Once the line containing "- User can appreciate" is found in the entries below, restate it and each following line word for word, stopping after the line containing "In this project we created".
————
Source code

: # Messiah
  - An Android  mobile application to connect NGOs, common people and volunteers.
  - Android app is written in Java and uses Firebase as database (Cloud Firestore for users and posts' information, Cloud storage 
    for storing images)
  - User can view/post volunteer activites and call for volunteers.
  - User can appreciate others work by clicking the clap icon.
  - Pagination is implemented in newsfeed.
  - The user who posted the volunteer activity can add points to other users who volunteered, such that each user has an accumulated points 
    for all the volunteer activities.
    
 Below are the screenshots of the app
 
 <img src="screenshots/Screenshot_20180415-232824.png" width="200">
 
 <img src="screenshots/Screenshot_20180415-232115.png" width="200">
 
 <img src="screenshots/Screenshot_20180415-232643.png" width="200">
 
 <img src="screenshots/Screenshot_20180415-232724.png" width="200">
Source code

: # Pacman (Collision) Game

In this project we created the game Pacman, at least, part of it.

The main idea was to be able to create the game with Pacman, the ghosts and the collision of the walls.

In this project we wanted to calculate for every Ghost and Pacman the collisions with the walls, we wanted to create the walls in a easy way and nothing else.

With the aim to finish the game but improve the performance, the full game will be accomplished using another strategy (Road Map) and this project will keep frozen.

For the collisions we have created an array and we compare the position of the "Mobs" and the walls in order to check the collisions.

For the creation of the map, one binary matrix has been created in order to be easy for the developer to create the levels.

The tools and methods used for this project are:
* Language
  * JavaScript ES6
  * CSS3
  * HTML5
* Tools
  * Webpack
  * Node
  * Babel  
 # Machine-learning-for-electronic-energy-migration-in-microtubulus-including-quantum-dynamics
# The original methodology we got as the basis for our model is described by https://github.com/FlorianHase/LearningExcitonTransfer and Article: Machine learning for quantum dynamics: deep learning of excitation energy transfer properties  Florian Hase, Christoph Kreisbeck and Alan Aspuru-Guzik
————
* [THE COMPLETED TASK]
  - User can appreciate others work by clicking the clap icon.
  - Pagination is implemented in newsfeed.
  - The user who posted the volunteer activity can add points to other users who volunteered, such that each user has an accumulated points 
    for all the volunteer activities.
    
 Below are the screenshots of the app
 
 <img src="screenshots/Screenshot_20180415-232824.png" width="200">
 
 <img src="screenshots/Screenshot_20180415-232115.png" width="200">
 
 <img src="screenshots/Screenshot_20180415-232643.png" width="200">
 
 <img src="screenshots/Screenshot_20180415-232724.png" width="200">
Source code

: # Pacman (Collision) Game

In this project we created the game Pacman, at least, part of it.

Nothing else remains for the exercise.